Ein Stopp an der Tankstelle ist immer ein Erlebnis.

Gerade als wir anfangen aufzupacken, regnet es wie aus Eimern. Ich hole schnell die Regenklamotte aus der Tasche, obwohl sie sowieso sinnlos ist, da sie an diversen Stellen bereits undicht ist.

Wir fahren die Küste Richtung Osten und der Regen zieht mit uns. Und scheinbar auch der aktuelle Präsident Erdogan, denn wir durchfahren eine Polizeisperre nach der anderen und es staut sich auf der Küstenstraße. Gestern haben wir erfahren, dass diesen Sonntag Wahlen sind. Das erklärt die vielen Plakate und Fahnen und die herumfahrenden Autos mit Lautsprechern auf dem Dach, aus denen für uns unverständliche Musik kommt. Ich habe bei dem zähen Verkehr Zeit, mir die Plakate genauer anzusehen und meine durch den Starkregen zu erkennen, dass Erdogan heute in Samsun und danach in Ordu spricht – also genau auf unserer Route. Als wir aus Samsun herausfahren, sehen wir sogar bewaffnete Soldaten auf den Dächern.

Wie immer werden wir von vielen Autofahrern gegrüßt – also angehupt. Ob vor Bewunderung oder Mitleid wegen des Dauerregens weiß ich nicht.

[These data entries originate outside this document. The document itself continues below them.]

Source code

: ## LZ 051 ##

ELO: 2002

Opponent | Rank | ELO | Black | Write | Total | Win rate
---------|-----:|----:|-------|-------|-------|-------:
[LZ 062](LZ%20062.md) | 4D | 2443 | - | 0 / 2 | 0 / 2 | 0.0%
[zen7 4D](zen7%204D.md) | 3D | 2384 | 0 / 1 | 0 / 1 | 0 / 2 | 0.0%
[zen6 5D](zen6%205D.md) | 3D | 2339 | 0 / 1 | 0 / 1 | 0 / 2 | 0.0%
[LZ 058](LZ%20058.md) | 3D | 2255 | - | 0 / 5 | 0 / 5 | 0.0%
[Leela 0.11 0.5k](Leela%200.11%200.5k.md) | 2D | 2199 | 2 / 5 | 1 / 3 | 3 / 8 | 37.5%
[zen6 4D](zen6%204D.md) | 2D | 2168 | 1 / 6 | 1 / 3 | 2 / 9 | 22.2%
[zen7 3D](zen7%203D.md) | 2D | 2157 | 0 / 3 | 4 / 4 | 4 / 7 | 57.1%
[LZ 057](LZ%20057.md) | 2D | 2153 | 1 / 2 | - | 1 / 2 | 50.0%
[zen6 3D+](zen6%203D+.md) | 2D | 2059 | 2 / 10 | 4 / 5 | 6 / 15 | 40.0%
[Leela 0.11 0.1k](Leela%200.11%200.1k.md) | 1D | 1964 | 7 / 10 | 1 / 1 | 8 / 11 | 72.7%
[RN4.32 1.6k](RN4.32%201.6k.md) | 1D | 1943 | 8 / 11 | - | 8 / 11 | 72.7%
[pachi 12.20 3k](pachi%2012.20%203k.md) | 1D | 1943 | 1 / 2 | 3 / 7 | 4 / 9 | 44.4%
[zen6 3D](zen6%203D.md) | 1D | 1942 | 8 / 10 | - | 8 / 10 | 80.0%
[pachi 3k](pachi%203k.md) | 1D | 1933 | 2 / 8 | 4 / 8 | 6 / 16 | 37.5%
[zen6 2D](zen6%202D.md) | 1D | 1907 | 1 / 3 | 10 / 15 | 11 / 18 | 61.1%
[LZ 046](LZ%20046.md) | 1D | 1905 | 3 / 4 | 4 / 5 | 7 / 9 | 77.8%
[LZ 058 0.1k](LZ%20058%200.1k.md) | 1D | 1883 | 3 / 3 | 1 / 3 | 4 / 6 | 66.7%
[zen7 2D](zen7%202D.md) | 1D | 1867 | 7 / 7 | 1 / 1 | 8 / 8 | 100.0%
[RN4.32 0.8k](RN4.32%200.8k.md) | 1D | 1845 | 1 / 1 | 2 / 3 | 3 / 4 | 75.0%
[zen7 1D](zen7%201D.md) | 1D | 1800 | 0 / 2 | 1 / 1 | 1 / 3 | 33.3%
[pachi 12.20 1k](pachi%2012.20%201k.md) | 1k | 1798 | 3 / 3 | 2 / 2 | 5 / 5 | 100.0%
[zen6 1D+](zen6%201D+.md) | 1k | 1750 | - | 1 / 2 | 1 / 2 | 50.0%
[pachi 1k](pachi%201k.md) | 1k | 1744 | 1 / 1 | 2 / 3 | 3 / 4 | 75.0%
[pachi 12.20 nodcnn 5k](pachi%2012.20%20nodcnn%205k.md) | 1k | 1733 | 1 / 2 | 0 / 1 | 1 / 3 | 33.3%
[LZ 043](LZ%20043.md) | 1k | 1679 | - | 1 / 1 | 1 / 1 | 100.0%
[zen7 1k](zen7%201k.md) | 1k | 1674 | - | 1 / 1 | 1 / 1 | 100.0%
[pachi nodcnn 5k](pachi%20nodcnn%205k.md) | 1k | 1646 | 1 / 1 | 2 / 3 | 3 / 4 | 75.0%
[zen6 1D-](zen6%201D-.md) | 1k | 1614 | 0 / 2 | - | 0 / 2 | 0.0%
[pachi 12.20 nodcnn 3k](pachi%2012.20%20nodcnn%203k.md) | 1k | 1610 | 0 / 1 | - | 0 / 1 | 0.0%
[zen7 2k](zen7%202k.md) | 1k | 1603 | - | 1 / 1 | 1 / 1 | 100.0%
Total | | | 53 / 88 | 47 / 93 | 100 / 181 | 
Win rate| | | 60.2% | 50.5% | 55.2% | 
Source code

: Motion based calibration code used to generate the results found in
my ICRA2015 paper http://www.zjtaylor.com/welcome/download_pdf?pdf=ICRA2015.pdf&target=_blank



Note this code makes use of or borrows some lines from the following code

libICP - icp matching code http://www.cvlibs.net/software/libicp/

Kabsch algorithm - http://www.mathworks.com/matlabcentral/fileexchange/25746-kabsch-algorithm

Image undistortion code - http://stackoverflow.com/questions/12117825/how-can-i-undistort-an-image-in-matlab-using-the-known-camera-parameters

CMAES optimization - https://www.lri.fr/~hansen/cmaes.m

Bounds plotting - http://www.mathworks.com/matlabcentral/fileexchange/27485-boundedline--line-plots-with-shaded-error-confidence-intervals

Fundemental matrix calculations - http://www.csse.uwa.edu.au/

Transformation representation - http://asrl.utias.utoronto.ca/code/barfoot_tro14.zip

Ein Autofahrer ist besonders auffällig, mit seinem roten SUV verfolgt er uns eine längere Zeit, überholt, winkt aus dem Fenster, dann überholen wir wieder. Als wir in die Tankstelle fahren, biegt er ebenfalls ab, parkt direkt neben uns rammt dabei fast ein anderes Auto links neben ihm. Der Fahrer springt aus dem Auto, rennt zum Kofferraum, holt ein Karton heraus, rennt ums Auto zu uns und hält uns frische Baklava unter die Nase. „Please, eat, please please!“ sagt er. Ich nehme mir mit meinen vom Handschuh blau-schwarz verfärbten Fingern ein Baklava raus, dann Roland, dann muss ich wieder, dann wieder Roland – und dann der Tankwart, der parallel unsere Bikes betankt. Die Frau auf dem Beifahrersitz reicht uns Feuchttücher, die Baklava sind nämlich echt klebrig. Aber lecker. Und eine Wohltat bei dem Sauwetter.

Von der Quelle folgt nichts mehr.